LICs are also referred to as analog ICs because their inputs and outputs can take on a continuous range of values and the outputs are generally proportional to the inputs. As compared to digital ICs, LICs are used much less.

But LICs are quickly displacing their discrete circuit counterparts in many applications as their cost becomes competitive. They also possess much higher reliability because so many external connections (major source of circuit failure) are eliminated.

LICs find wide use in military and industrial applications as well as in consumer products. They are frequently used in operational amplifiers, small-signal amplifiers, power amplifiers, RF and IF amplifiers, microwave amplifiers, multipliers, voltage comparators, voltage regulators etc. Operational amplifier is by far the most versatile form for an LIC.

Manufacturer’s Designation of LICs: Each manufacturer assigns a specific code and type number to the LICs produced by him.

For example, an internally-compensated op-amp 741 produced by Fairchild is designated as µA 741. Here, µA is the identifying code used by Fairchild. Many other manufacturers produce LICs similar to 741 but use their own code while retaining the same type number.

For example, Fiarchild’s original µA 741 is manufactured by other manufacturers with the following codes:-

• National Semiconductor — LM 741
• Motorola — MC 1741
• RCA — CA 3741
• Texas Instruments — SN 5274

It is seen that the last three digits in each manufacturer’s designation are the same i.e. 741. All these op-amps have the same specifications. Hence, in practice, the manufacturer’s code number is often ignored and all such LICs are referred to as 741.

Many LICs are available in different classes such as A, B, C, E, S and SC. For example, main classes of 741 are as under:-

• 741 —Military grade op-amp
• 741 C — Commercial grade op-amp
• 741 A — Improved version of 741
• 741 E — Improved version of 741 C
• 741 S — Military grade op-amp with higher slew rate
• 741 SE — Commercial grade op-amp with higher slew rate

Digital Integrated Circuits

About 80 per cent of the IC market has been captured by digital ICs which are mostly utilized by the computer industry. Digital ICs lend themselves easily to monolithic integration because a computer uses a large number of identical circuits.

Moreover, such circuits employ relatively few capacitors and values of resistances, voltages and currents are low. Digital ICs contain circuits whose input and output voltages are limited to two possible levels— low or high. It is so because digital signals are usually binary.

Sometimes, digital circuits are referred to as switching circuits. Digital ICs include circuits such as: logic gates, flip-flops, counters, clock-chips, calculator chips, memory chips, microprocessors (µP) etc.

Packaging of ICs

Fig. 2 shows various types of the packaging of ICs used these days. As seen from this figure, the packages can be broadly classified into the following two categories:-

1. through-hole mount that involve inserting the package pins through holes on the printed circuit board (PCB) before soldering [Fig. 2 (a) through (d)].

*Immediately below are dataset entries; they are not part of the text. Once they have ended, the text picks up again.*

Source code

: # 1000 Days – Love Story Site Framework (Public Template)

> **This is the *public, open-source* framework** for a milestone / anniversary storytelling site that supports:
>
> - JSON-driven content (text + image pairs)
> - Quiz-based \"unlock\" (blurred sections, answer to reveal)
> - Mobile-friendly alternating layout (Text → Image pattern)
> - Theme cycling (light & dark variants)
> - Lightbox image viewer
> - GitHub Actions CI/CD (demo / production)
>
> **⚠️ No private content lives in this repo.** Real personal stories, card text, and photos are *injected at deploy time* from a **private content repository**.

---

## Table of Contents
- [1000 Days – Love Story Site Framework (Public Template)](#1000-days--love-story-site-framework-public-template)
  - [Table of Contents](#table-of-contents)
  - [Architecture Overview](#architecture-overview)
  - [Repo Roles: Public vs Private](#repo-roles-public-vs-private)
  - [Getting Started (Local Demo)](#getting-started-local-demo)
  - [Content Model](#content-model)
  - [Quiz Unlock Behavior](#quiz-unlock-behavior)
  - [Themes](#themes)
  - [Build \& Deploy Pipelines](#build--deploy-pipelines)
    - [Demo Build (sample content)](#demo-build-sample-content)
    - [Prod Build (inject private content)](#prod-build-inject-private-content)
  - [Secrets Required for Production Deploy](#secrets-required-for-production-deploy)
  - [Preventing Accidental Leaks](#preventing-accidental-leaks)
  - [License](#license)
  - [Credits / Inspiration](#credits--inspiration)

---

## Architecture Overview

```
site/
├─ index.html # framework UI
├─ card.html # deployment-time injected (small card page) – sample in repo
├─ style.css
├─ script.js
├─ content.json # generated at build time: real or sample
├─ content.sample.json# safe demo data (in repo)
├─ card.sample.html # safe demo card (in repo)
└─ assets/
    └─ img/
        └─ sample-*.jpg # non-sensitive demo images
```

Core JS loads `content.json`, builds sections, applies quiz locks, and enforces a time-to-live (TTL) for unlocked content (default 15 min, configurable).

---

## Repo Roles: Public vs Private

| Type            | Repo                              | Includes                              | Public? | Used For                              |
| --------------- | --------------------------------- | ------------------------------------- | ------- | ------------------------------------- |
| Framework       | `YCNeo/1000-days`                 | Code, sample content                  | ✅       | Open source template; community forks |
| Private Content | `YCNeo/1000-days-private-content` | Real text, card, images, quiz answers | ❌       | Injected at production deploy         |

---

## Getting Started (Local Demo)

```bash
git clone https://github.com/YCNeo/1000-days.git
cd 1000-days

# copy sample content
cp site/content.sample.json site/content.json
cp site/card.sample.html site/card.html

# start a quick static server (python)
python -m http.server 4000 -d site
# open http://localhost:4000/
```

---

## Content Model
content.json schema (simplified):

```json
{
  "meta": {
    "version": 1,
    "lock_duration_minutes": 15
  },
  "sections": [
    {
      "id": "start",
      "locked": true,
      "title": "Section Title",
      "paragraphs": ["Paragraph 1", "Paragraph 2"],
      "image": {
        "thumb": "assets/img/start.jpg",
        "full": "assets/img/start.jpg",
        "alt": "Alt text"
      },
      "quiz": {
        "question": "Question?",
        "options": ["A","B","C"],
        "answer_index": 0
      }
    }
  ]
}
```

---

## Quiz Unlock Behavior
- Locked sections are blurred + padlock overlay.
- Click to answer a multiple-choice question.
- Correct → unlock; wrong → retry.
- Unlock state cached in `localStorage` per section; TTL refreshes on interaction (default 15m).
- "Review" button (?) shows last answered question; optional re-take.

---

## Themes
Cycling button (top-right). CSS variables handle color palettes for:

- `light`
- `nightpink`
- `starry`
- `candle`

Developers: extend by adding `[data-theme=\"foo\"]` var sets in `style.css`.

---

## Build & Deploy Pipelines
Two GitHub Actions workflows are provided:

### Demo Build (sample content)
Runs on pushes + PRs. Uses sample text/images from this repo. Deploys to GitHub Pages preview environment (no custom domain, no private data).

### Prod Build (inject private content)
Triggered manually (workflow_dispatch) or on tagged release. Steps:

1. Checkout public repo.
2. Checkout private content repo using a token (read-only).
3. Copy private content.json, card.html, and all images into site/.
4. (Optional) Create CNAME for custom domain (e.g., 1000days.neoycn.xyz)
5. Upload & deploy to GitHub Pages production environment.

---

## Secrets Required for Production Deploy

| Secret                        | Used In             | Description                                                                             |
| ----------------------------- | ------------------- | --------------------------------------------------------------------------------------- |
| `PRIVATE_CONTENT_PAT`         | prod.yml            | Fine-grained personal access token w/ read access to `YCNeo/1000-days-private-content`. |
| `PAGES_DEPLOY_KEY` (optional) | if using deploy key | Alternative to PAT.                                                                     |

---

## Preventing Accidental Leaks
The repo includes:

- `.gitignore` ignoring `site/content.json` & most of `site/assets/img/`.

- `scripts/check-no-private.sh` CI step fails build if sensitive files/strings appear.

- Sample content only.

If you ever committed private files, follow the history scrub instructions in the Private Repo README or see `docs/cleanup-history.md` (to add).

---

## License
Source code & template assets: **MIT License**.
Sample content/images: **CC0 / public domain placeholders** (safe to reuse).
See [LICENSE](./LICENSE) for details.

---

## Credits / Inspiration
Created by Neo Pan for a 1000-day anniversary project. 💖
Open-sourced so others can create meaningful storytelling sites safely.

2. surface mount type where the leads do not pass through holes in the PCB. Instead, surfacemounted package leads are aligned to electrical contacts on the PCB, and are connected simultaneously by solder reflow [Fig. 2 (e) through (m)].

Most packages can be made using ceramic or plastic. The ICs are hermetically sealed for protection from the environment. The pins can be on one side (single inline or zigzag pattern of leads), two sides (dual inline package or DIP), or four sides of the package (quad package).

Most advanced packages have leads distributed over a large portion of the surface of the package as in through-hole pin grid arrays (PGAs) or surface-mounted ball grid arrays (BGAs).